(Source texts of formatted documents)
*** Begin section ***

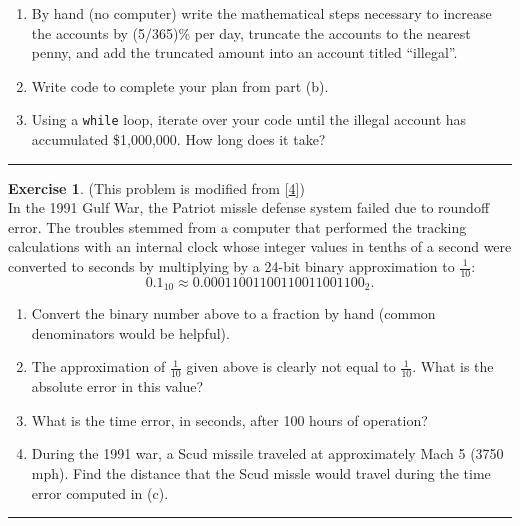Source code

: \documentclass[
]{book}
\providecommand{\tightlist}{%
  \setlength{\itemsep}{0pt}\setlength{\parskip}{0pt}}
\theoremstyle{definition}
\theoremstyle{definition}
\theoremstyle{definition}
\newtheorem{exercise}{Exercise}[chapter]
\theoremstyle{remark}
\begin{document}
\begin{enumerate}
\def\labelenumi{\alph{enumi}.}
\setcounter{enumi}{1}
\tightlist
\item
  By hand (no computer) write the mathematical steps necessary to
  increase the accounts by (5/365)\% per day, truncate the accounts to
  the nearest penny, and add the truncated amount into an account
  titled ``illegal''.
\item
  Write code to complete your plan from part (b).
\item
  Using a \texttt{while} loop, iterate over your code until the illegal
  account has accumulated \$1,000,000. How long does it take?
\end{enumerate}

\begin{center}\rule{0.5\linewidth}{0.5pt}\end{center}

\begin{exercise}
\protect\hypertarget{exr:unnamed-chunk-65}{}{\label{exr:unnamed-chunk-65} }(This problem is modified from {[}\protect\hyperlink{ref-chartier}{4}{]})\\
In the 1991 Gulf War, the Patriot missle defense system failed due to
roundoff error. The troubles stemmed from a computer that performed the
tracking calculations with an internal clock whose integer values in
tenths of a second were converted to seconds by multiplying by a 24-bit
binary approximation to \(\frac{1}{10}\):
\[0.1_{10} \approx 0.00011001100110011001100_2.\]

\begin{enumerate}
\def\labelenumi{\alph{enumi}.}
\tightlist
\item
  Convert the binary number above to a fraction by hand (common
  denominators would be helpful).
\item
  The approximation of \(\frac{1}{10}\) given above is clearly not equal
  to \(\frac{1}{10}\). What is the absolute error in this value?
\item
  What is the time error, in seconds, after 100 hours of operation?
\item
  During the 1991 war, a Scud missile traveled at approximately Mach 5
  (3750 mph). Find the distance that the Scud missle would travel
  during the time error computed in (c).
\end{enumerate}
\end{exercise}

\begin{center}\rule{0.5\linewidth}{0.5pt}\end{center}
\end{document}
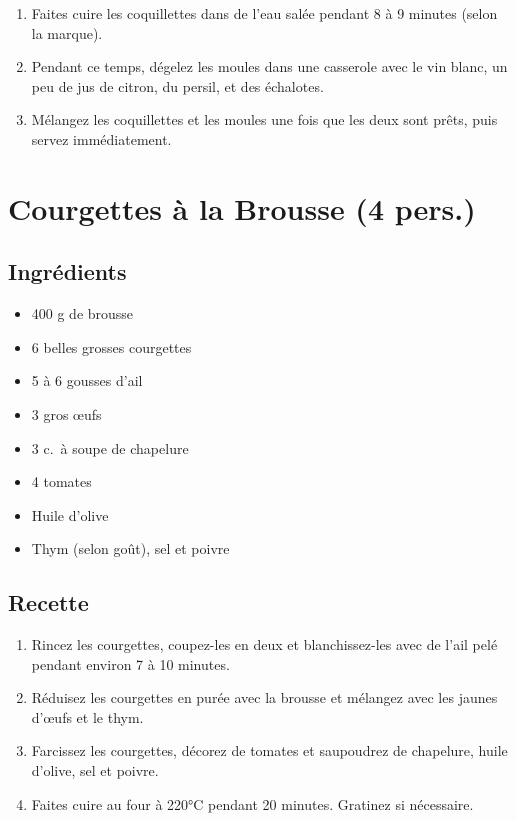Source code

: \begin{enumerate}
\def\labelenumi{\arabic{enumi}.}

\item
  Faites cuire les coquillettes dans de l'eau salée pendant 8 à 9
  minutes (selon la marque).
\item
  Pendant ce temps, dégelez les moules dans une casserole avec le vin
  blanc, un peu de jus de citron, du persil, et des échalotes.
\item
  Mélangez les coquillettes et les moules une fois que les deux sont
  prêts, puis servez immédiatement.
\end{enumerate}

\section{Courgettes à la Brousse (4
pers.)}\label{courgettes-uxe0-la-brousse-4-pers.}

\subsection{Ingrédients}\label{ingruxe9dients-3}

\begin{itemize}

\item
  400 g de brousse
\item
  6 belles grosses courgettes
\item
  5 à 6 gousses d'ail
\item
  3 gros œufs
\item
  3 c.~à soupe de chapelure
\item
  4 tomates
\item
  Huile d'olive
\item
  Thym (selon goût), sel et poivre
\end{itemize}

\subsection{Recette}\label{recette-3}

\begin{enumerate}
\def\labelenumi{\arabic{enumi}.}

\item
  Rincez les courgettes, coupez-les en deux et blanchissez-les avec de
  l'ail pelé pendant environ 7 à 10 minutes.
\item
  Réduisez les courgettes en purée avec la brousse et mélangez avec les
  jaunes d'œufs et le thym.
\item
  Farcissez les courgettes, décorez de tomates et saupoudrez de
  chapelure, huile d'olive, sel et poivre.
\item
  Faites cuire au four à 220°C pendant 20 minutes. Gratinez si
  nécessaire.
\end{enumerate}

*** End section ***

*WORK INSTRUCTION*.
Would you set down each line of the data exactly, with no images included?

*REPLY*.
Source code

: \documentclass[
]{book}
\providecommand{\tightlist}{%
  \setlength{\itemsep}{0pt}\setlength{\parskip}{0pt}}
\theoremstyle{definition}
\theoremstyle{definition}
\theoremstyle{definition}
\newtheorem{exercise}{Exercise}[chapter]
\theoremstyle{remark}
\begin{document}
\begin{enumerate}
\def\labelenumi{\alph{enumi}.}
\setcounter{enumi}{1}
\tightlist
\item
  By hand (no computer) write the mathematical steps necessary to
  increase the accounts by (5/365)\% per day, truncate the accounts to
  the nearest penny, and add the truncated amount into an account
  titled ``illegal''.
\item
  Write code to complete your plan from part (b).
\item
  Using a \texttt{while} loop, iterate over your code until the illegal
  account has accumulated \$1,000,000. How long does it take?
\end{enumerate}

\begin{center}\rule{0.5\linewidth}{0.5pt}\end{center}

\begin{exercise}
\protect\hypertarget{exr:unnamed-chunk-65}{}{\label{exr:unnamed-chunk-65} }(This problem is modified from {[}\protect\hyperlink{ref-chartier}{4}{]})\\
In the 1991 Gulf War, the Patriot missle defense system failed due to
roundoff error. The troubles stemmed from a computer that performed the
tracking calculations with an internal clock whose integer values in
tenths of a second were converted to seconds by multiplying by a 24-bit
binary approximation to \(\frac{1}{10}\):
\[0.1_{10} \approx 0.00011001100110011001100_2.\]

\begin{enumerate}
\def\labelenumi{\alph{enumi}.}
\tightlist
\item
  Convert the binary number above to a fraction by hand (common
  denominators would be helpful).
\item
  The approximation of \(\frac{1}{10}\) given above is clearly not equal
  to \(\frac{1}{10}\). What is the absolute error in this value?
\item
  What is the time error, in seconds, after 100 hours of operation?
\item
  During the 1991 war, a Scud missile traveled at approximately Mach 5
  (3750 mph). Find the distance that the Scud missle would travel
  during the time error computed in (c).
\end{enumerate}
\end{exercise}

\begin{center}\rule{0.5\linewidth}{0.5pt}\end{center}
\end{document}
Source code

: \begin{enumerate}
\def\labelenumi{\arabic{enumi}.}

\item
  Faites cuire les coquillettes dans de l'eau salée pendant 8 à 9
  minutes (selon la marque).
\item
  Pendant ce temps, dégelez les moules dans une casserole avec le vin
  blanc, un peu de jus de citron, du persil, et des échalotes.
\item
  Mélangez les coquillettes et les moules une fois que les deux sont
  prêts, puis servez immédiatement.
\end{enumerate}

\section{Courgettes à la Brousse (4
pers.)}\label{courgettes-uxe0-la-brousse-4-pers.}

\subsection{Ingrédients}\label{ingruxe9dients-3}

\begin{itemize}

\item
  400 g de brousse
\item
  6 belles grosses courgettes
\item
  5 à 6 gousses d'ail
\item
  3 gros œufs
\item
  3 c.~à soupe de chapelure
\item
  4 tomates
\item
  Huile d'olive
\item
  Thym (selon goût), sel et poivre
\end{itemize}

\subsection{Recette}\label{recette-3}

\begin{enumerate}
\def\labelenumi{\arabic{enumi}.}

\item
  Rincez les courgettes, coupez-les en deux et blanchissez-les avec de
  l'ail pelé pendant environ 7 à 10 minutes.
\item
  Réduisez les courgettes en purée avec la brousse et mélangez avec les
  jaunes d'œufs et le thym.
\item
  Farcissez les courgettes, décorez de tomates et saupoudrez de
  chapelure, huile d'olive, sel et poivre.
\item
  Faites cuire au four à 220°C pendant 20 minutes. Gratinez si
  nécessaire.
\end{enumerate}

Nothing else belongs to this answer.